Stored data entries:

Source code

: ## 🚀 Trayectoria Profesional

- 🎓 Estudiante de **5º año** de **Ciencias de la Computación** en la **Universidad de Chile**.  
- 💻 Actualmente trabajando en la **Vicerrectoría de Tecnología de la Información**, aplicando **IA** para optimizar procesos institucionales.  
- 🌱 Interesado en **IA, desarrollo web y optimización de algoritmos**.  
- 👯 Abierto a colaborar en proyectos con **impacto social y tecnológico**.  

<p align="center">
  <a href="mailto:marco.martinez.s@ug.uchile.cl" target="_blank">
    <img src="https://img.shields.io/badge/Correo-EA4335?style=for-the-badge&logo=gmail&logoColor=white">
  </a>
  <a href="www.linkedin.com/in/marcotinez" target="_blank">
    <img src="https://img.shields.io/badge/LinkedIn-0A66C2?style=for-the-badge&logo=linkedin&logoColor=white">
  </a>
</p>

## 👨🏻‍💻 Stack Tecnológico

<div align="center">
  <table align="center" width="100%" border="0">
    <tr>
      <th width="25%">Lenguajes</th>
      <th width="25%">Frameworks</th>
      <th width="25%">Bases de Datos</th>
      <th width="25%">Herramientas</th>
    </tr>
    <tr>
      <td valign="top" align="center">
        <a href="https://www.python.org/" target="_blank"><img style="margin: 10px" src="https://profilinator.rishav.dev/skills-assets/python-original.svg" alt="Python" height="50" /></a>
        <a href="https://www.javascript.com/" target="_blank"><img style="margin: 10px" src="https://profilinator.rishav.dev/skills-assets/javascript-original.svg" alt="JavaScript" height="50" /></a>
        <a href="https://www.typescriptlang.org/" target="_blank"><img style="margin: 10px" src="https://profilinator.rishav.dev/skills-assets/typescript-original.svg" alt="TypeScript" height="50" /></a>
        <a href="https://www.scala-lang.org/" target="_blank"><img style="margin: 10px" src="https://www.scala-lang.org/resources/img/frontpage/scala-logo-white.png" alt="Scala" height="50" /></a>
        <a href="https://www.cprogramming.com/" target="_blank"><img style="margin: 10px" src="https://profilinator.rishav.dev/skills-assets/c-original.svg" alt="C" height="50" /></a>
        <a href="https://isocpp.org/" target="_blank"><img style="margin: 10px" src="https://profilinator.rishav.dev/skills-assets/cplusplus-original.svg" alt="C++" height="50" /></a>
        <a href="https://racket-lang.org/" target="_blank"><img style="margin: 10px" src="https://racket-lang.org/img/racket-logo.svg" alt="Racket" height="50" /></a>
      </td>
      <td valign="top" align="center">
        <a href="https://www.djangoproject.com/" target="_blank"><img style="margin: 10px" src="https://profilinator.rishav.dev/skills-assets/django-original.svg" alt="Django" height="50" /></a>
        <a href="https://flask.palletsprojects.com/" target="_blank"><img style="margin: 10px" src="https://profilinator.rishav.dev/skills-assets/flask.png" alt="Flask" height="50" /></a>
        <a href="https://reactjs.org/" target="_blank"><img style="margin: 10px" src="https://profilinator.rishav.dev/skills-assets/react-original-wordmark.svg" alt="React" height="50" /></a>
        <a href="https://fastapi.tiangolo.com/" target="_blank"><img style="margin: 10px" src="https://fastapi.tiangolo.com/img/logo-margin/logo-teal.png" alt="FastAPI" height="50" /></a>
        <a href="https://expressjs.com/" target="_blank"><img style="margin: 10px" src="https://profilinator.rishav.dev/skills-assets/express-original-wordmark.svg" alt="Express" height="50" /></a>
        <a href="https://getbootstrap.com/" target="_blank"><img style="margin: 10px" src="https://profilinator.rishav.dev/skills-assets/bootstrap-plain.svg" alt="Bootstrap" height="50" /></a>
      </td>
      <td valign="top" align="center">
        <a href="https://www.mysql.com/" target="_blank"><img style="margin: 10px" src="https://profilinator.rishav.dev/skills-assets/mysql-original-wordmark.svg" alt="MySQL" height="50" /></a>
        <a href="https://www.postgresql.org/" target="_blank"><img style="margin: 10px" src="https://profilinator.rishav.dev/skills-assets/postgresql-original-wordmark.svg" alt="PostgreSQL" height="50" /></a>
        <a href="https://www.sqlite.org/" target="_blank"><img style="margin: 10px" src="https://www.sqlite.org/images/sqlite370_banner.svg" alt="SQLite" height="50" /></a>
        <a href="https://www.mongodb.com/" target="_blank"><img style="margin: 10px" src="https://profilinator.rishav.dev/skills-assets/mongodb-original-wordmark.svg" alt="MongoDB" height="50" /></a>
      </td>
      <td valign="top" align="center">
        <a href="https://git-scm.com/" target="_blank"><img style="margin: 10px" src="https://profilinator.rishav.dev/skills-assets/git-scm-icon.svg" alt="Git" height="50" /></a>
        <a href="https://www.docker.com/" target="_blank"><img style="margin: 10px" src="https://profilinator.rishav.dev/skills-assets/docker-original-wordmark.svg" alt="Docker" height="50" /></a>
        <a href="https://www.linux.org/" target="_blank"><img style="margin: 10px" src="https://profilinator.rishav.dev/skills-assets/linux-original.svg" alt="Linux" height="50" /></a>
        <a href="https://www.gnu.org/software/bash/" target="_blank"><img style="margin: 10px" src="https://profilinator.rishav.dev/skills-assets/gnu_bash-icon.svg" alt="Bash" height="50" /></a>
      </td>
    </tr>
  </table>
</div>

→ WHAT TO PRODUCE
If a line of the records above holds the word "width", show it.

→ WRITTEN RESPONSE
  <table align="center" width="100%" border="0">
      <th width="25%">Lenguajes</th>
      <th width="25%">Frameworks</th>
      <th width="25%">Bases de Datos</th>
      <th width="25%">Herramientas</th>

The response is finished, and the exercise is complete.